La commune soutient que :
- un permis de construire modificatif portant sur l’annulation de la démolition et l’extension du sous-sol ainsi que sur la modification des espaces verts a été délivré, le 27 avril 2016, à la SCI ERCYMO ;
- un permis de construire autorisant la démolition de la maison et des terrasses existantes, la construction d’une maison et d’un garage, la régularisation et l’extension d’une partie du sous-sol a été accordé, le 16 juin 2016, à la SCI ERCYMO ;
- la société requérante a formé un recours gracieux à l’encontre du permis de construire délivré le 16 juin 2016, lequel a été expressément rejeté le 20 septembre 2016, et elle n’a pas formé de recours contentieux à l’encontre de ce permis qui est devenu définitif ;
- les moyens invoqués par la SCI Boue de Lapeyrere ne sont pas fondés.
Par une ordonnance du 1er juin 2018, la clôture de l’instruction a été fixée au 18 juin 2018 à midi.
Vu les autres pièces du dossier.
Vu :
- le code de l’urbanisme ;
- le code de justice administrative.
Les parties ont été régulièrement averties du jour de l’audience.
Ont été entendus au cours de l’audience publique du 28 juin 2018 :
- le rapport de Mme X, rapporteur,
- les conclusions de M. Tukov, rapporteur public,
- les observations de Me Roy, représentant la SCI Boue de Lapeyrere,
- les observations de Mme Y. Z., représentant la commune d’Antibes,
- et les observations de Me de Surville, représentant la SCI ERCYMO.
Considérant ce qui suit : Mis en forme : Soulignement
1. Par arrêté du 6 novembre 2014, le maire d’Antibes a délivré un permis de construire valant permis de démolir à la SCI ERCYMO autorisant la démolition d’une maison existante et la construction d’une villa sur le terrain situé […] à Antibes.

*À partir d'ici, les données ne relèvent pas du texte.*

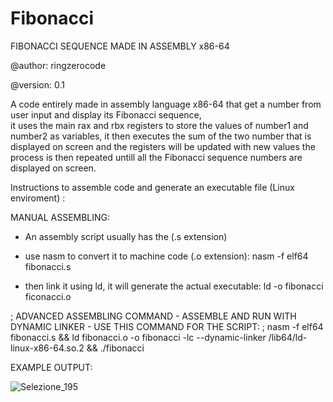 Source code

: # Fibonacci


FIBONACCI SEQUENCE MADE IN ASSEMBLY x86-64

@author: ringzerocode

@version: 0.1


A code entirely made in assembly language x86-64 that get a number from user input and display its Fibonacci sequence,  
it uses the main rax and rbx registers to store the values of number1 and number2 as variables,
it then executes the sum of the two number that is displayed on screen and the registers will be updated with new values
the process is then repeated untill all the Fibonacci sequence numbers are displayed on screen.


Instructions to assemble code and generate an executable file (Linux enviroment) :

MANUAL ASSEMBLING:

- An assembly script usually has the (.s extension)

- use nasm to convert it to machine code (.o extension):
  nasm -f elf64 fibonacci.s

- then link it using ld, it will generate the actual executable:
  ld -o fibonacci ficonacci.o
  
; ADVANCED ASSEMBLING COMMAND - ASSEMBLE AND RUN WITH DYNAMIC LINKER - USE THIS COMMAND FOR THE SCRIPT:
; nasm -f elf64 fibonacci.s &&  ld fibonacci.o -o fibonacci -lc --dynamic-linker /lib64/ld-linux-x86-64.so.2 && ./fibonacci


EXAMPLE OUTPUT:

![Selezione_195](https://user-images.githubusercontent.com/118491337/202589940-c777bdbc-14b1-4a27-8d01-85d5c5aa9d7e.png)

Par courrier daté du 26 décembre 2014, la SCI Boue de Lapeyrere a formé un recours gracieux à l’encontre de cet arrêté, lequel a été explicitement rejeté par une décision du maire d’Antibes du 27 février 2015. La société requérante demande au tribunal d’annuler l’arrêté du 6 novembre 2014 et la décision du 27 février 2015.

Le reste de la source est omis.